Kasich not only turned down Trump’s backroom VP offer but decided against endorsing the billionaire real estate mogul’s candidacy. He then pointedly refused to speak on Trump’s behalf at the Republican National Convention.
Without Kasich to serve in his stead, more recent reports suggest that Trump may now be hoping to lose the race.
Speaking on the popular early morning talk show Morning Joe his week, millionaire ad executive Donnie Deutsch claims Trump is competing to win largely to satisfy his own ego – but he’s afraid of the consequences of winning.
“He doesn’t want to have to govern,” Deutsch says.
Deutsch says he has spoken with various individuals in Trump’s orbit who say that the billionaire real estate mogul hopes to lose to Clinton by a small margin, and then blame his loss on a media and political conspiracy.
He says Trump’s real ambition is to set up Trump TV, using money from Russian oligarchs, and to eventually launch his own political party.
“Make no mistake. Trump’s not going back to real estate in November. He’s actually just getting started,” Deutsch says.
On the same program, host Joe Scarborough said he had spoken recently with a high-level GOP adviser to Trump who told him more or less the same thing: Trump has no interest in actually fulfilling the responsibilities of the presidency.
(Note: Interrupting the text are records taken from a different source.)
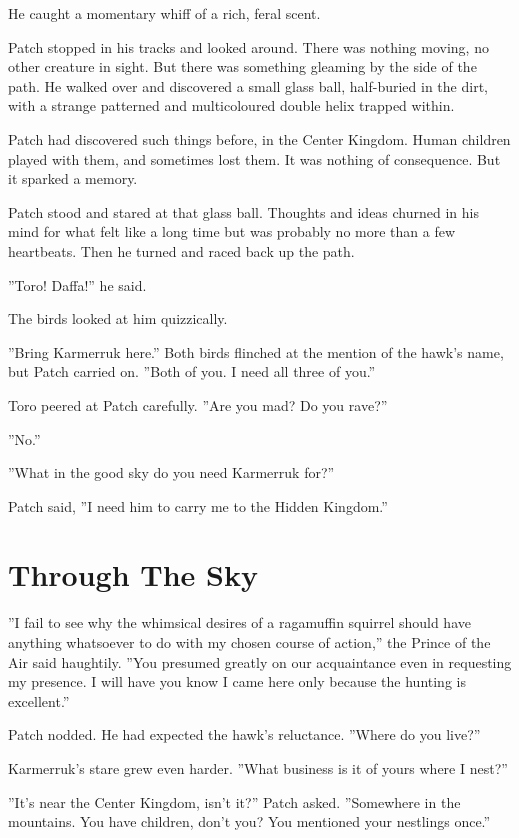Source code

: \documentclass[12pt]{book}
\begin{document}
He caught a momentary whiff of a rich, feral scent.

Patch stopped in his tracks and looked around. There was nothing
moving, no other creature in sight. But there was something gleaming
by the side of the path. He walked over and discovered a small glass
ball, half-buried in the dirt, with a strange patterned and
multicoloured double helix trapped within.

Patch had discovered such things before, in the Center Kingdom. Human
children played with them, and sometimes lost them. It was nothing of
consequence. But it sparked a memory.

Patch stood and stared at that glass ball. Thoughts and ideas churned
in his mind for what felt like a long time but was probably no more
than a few heartbeats. Then he turned and raced back up the path.

''Toro! Daffa!'' he said.

The birds looked at him quizzically.

''Bring Karmerruk here.'' Both birds flinched at the mention of the
hawk's name, but Patch carried on. ''Both of you. I need all three of
you.''

Toro peered at Patch carefully. ''Are you mad? Do you rave?''

''No.''

''What in the good sky do you need Karmerruk for?''

Patch said, ''I need him to carry me to the Hidden Kingdom.''


\section{Through The Sky}

''I fail to see why the whimsical desires of a ragamuffin squirrel
should have anything whatsoever to do with my chosen course of
action,'' the Prince of the Air said haughtily. ''You presumed greatly
on our acquaintance even in requesting my presence. I will have you
know I came here only because the hunting is excellent.''

Patch nodded. He had expected the hawk's reluctance. ''Where do you
live?''

Karmerruk's stare grew even harder. ''What business is it of yours
where I nest?''

''It's near the Center Kingdom, isn't it?'' Patch asked. ''Somewhere
in the mountains. You have children, don't you? You mentioned your
nestlings once.''
\end{document}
Trump’s son has denied Kasich’s account but the former two-term Ohio governor stands by his version of the exchange.
Reports like these help make sense of Trump’s refusal to set up a serious national campaign infrastructure, including a data-driven voter identification and outreach campaign, as suggested by his top advisers. A key adviser to Ted Cruz was hired to perform this role –but was quickly fired. He has not been replaced.
Trump has also refused to coordinate his campaign with the national and state GOP political infrastructure. He’s still relying on the strategy and tactics he used effectively in the primaries – large campaign rallies and occasional ad campaign buys.
But no serious analyst believes that Trump can use these methods to convince independents voters as well as disaffected Democrats to show up to vote for him, especially in hotly contested battleground states that Trump cannot afford to lose
Deutsch and Scarborough say that Trump’s recent statements that Clinton plans to “rig” the fall election is a prelude to arguments he will use later to explain his loss, all the while positioning himself as a conservative “martyr” to the “Washington establishment.”
“There may well be 40% of the country that will buy that line,” Scarborough says, Deutsch agrees, saying it could give Trump an angry populist base – and a loyal television audience — for years.
“I would look for Trump TV to get off the ground as soon as this December,” he says.